Adet kanamasının kontrolü için kadın sporcular adet dönemlerinde hijyenik pedler yerine vajinal tamponu daha sık tercih etmektedirler. Vajinal tamponun 8 saatin üzerinde değiştirilmediği ya da vajinada zararlı bakterilerin yerleşmiş olduğu durumlarda tampona bağlı ciddi toksik durumlar görülebilir. Bu nedenle tamponların 3-5 saatte bir değiştirilmesi, karın ağrısı, yüksek ateş, kötü kokulu vaginal akıntı, genel durum bozukluğu gibi hallerde tamponun çıkarılması ve bir jinekolog tarafından değerlendirilinceye kadar yeniden kullanılmaması uygundur.
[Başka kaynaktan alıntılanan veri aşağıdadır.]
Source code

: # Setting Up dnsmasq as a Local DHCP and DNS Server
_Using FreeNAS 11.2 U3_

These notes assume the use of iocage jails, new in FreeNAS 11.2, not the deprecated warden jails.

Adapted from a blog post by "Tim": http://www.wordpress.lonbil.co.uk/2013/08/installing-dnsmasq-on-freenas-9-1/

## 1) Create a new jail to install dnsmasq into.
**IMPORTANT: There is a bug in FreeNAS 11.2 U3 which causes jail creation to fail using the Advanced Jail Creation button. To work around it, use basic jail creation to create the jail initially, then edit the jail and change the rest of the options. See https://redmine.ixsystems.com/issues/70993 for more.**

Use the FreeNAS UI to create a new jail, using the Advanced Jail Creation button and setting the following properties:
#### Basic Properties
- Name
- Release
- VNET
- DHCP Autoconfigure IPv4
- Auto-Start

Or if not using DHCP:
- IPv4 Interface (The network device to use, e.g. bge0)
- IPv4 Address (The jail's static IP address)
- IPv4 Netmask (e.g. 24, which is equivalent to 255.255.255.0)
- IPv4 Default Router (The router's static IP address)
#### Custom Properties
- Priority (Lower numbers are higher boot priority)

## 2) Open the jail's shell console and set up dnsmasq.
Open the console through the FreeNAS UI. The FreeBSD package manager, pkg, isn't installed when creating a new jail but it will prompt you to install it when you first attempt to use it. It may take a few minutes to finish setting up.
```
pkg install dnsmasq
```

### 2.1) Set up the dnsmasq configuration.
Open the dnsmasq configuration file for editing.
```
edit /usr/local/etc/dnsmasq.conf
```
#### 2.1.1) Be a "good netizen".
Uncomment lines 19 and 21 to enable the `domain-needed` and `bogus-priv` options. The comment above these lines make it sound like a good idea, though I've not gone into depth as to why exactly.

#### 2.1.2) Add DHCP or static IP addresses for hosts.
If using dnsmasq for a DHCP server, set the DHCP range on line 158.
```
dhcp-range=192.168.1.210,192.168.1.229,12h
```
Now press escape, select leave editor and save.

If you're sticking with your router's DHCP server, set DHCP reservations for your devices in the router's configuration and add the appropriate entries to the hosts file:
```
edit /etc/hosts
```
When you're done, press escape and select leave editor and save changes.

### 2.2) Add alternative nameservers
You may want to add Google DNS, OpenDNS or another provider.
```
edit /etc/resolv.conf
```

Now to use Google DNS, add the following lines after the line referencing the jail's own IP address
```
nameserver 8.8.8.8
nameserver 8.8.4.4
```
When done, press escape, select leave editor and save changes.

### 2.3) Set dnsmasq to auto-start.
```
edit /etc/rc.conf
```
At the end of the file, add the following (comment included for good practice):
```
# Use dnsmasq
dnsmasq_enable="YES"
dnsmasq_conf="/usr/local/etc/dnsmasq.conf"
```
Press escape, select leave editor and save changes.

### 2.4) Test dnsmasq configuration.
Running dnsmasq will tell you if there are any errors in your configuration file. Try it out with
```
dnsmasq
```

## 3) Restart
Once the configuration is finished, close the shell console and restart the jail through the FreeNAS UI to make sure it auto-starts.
Sporcu kadınların kamp, müsabaka ve yükleme dönemlerinde adetlerini baskılamak için çeşitli yöntemlere başvurmaları oldukça sık görülen bir durumdur. Bu amaçla doğum kontrol hapları, progesterone içeren rahim içi araç, cilt altı implant, injeksiyon ve haplar kullanılabilir. Adet baskılanması istendiğinde kullanılacak yöntem sporcuya ilişkin koşullar göz önünde bulundurularak dikkatle seçilmelidir. Örneğin 35 yaş üzerinde sigara içen kadınlarda doğum kontrol hapları kalp hastalığı ve damar tıkanıklığı riskini arttırmaktadır ve tercih edilmemesi gerekir. Yine bu yöntemle adetlerini baskılayan sporcularda, sakatlanmaya bağlı hareketsizlik periodlarında doğum kontrol hapları kesilmeli ve kan sulandırıcı ilaçlar başlanmalıdır. Cilt altı implant ve rahim içi araçlarda ilk 6 ay kanama miktarları artabilir ve bu dönemde kan sayımı ve ferritin düzeyleri yakından takip edilmelidir. Gonadotropin analoğu kullanan transgender ve cinsel gelişim farklılığı  (DSD) olan genç sporcularda kemik erimesi ciddi bir sorundur ve yakından takip edilmesi gerekir.